INFORMED CONSENT FOR GENERALIZED LASER TREATMENTS
1. Nature and Purpose of Treatment:
I, the undersigned, hereby authorize B. Sweet aesthetics staff and/or such assistants as may be designated, to perform laser treatment on me.
2. Risks and Potential Complications:
I acknowledge and understand that the laser treatment, like all medical procedures, carries certain risks and potential complications, including but not limited to:
- Erythema (redness), edema (swelling), and localized discomfort.
- Temporary or permanent changes in skin pigmentation, including hyperpigmentation and hypopigmentation.
- Formation of blisters, scabbing, or crusting.
- Risk of scarring or keloid formation, particularly in individuals predisposed to such conditions.
- Risk of infection at the treatment site.
- Possible allergic reactions to post-treatment skincare products.
I understand that while complications are infrequent, they can occur, and the results may vary depending on individual factors.
3. Alternatives to Laser Treatment:
I have been informed of alternative treatments available for my condition, which may include but are not limited to, other laser therapies, chemical peels, topical medications, or no treatment at all.

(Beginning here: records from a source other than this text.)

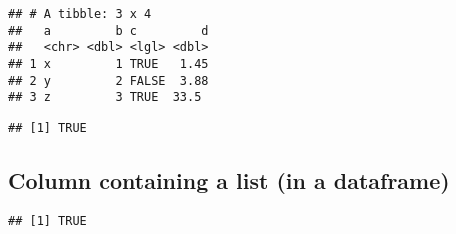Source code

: \documentclass[]{article}
\newenvironment{Shaded}{\begin{snugshade}}{\end{snugshade}}
\newcommand{\KeywordTok}[1]{\textcolor[rgb]{0.13,0.29,0.53}{\textbf{#1}}}
\newcommand{\DecValTok}[1]{\textcolor[rgb]{0.00,0.00,0.81}{#1}}
\newcommand{\FloatTok}[1]{\textcolor[rgb]{0.00,0.00,0.81}{#1}}
\newcommand{\StringTok}[1]{\textcolor[rgb]{0.31,0.60,0.02}{#1}}
\newcommand{\OtherTok}[1]{\textcolor[rgb]{0.56,0.35,0.01}{#1}}
\newcommand{\OperatorTok}[1]{\textcolor[rgb]{0.81,0.36,0.00}{\textbf{#1}}}
\newcommand{\NormalTok}[1]{#1}
\begin{document}
\begin{verbatim}
## # A tibble: 3 x 4
##   a         b c         d
##   <chr> <dbl> <lgl> <dbl>
## 1 x         1 TRUE   1.45
## 2 y         2 FALSE  3.88
## 3 z         3 TRUE  33.5
\end{verbatim}

\begin{Shaded}
\end{Shaded}

\begin{verbatim}
## [1] TRUE
\end{verbatim}

\subsection{Column containing a list (in a
dataframe)}\label{column-containing-a-list-in-a-dataframe}

\begin{Shaded}
\end{Shaded}

\begin{verbatim}
## [1] TRUE
\end{verbatim}

\begin{Shaded}
\end{Shaded}
\end{document}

I acknowledge that these alternatives have been explained to me, and I understand the benefits and risks associated with each option.
4. Contraindications and Disclosures:
I have disclosed to the practitioner all pertinent aspects of my medical history, including any history of keloid formation, photosensitivity disorders, or any other conditions that may contraindicate this procedure. I further acknowledge that I am not currently pregnant or breastfeeding, nor am I taking any medications or supplements that may adversely affect the treatment.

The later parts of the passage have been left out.